**Exercise requirements:** Give every line from the entries that contains "Firefox".

**Extracted records:**
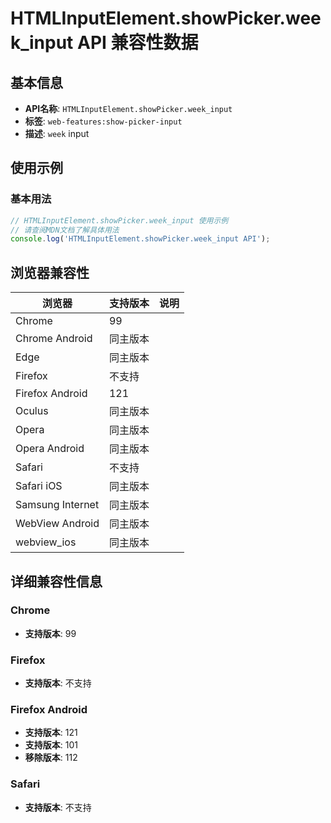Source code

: # HTMLInputElement.showPicker.week_input API 兼容性数据

## 基本信息

- **API名称**: `HTMLInputElement.showPicker.week_input`
- **标签**: `web-features:show-picker-input`
- **描述**: `week` input

## 使用示例

### 基本用法

```javascript
// HTMLInputElement.showPicker.week_input 使用示例
// 请查阅MDN文档了解具体用法
console.log('HTMLInputElement.showPicker.week_input API');
```

## 浏览器兼容性

| 浏览器 | 支持版本 | 说明 |
|--------|----------|------|
| Chrome | 99 |  |
| Chrome Android | 同主版本 |  |
| Edge | 同主版本 |  |
| Firefox | 不支持 |  |
| Firefox Android | 121 |  |
| Oculus | 同主版本 |  |
| Opera | 同主版本 |  |
| Opera Android | 同主版本 |  |
| Safari | 不支持 |  |
| Safari iOS | 同主版本 |  |
| Samsung Internet | 同主版本 |  |
| WebView Android | 同主版本 |  |
| webview_ios | 同主版本 |  |

## 详细兼容性信息

### Chrome

- **支持版本**: 99

### Firefox

- **支持版本**: 不支持

### Firefox Android

- **支持版本**: 121
- **支持版本**: 101
- **移除版本**: 112

### Safari

- **支持版本**: 不支持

**Task solution:**
| Firefox | 不支持 |  |
| Firefox Android | 121 |  |
### Firefox
### Firefox Android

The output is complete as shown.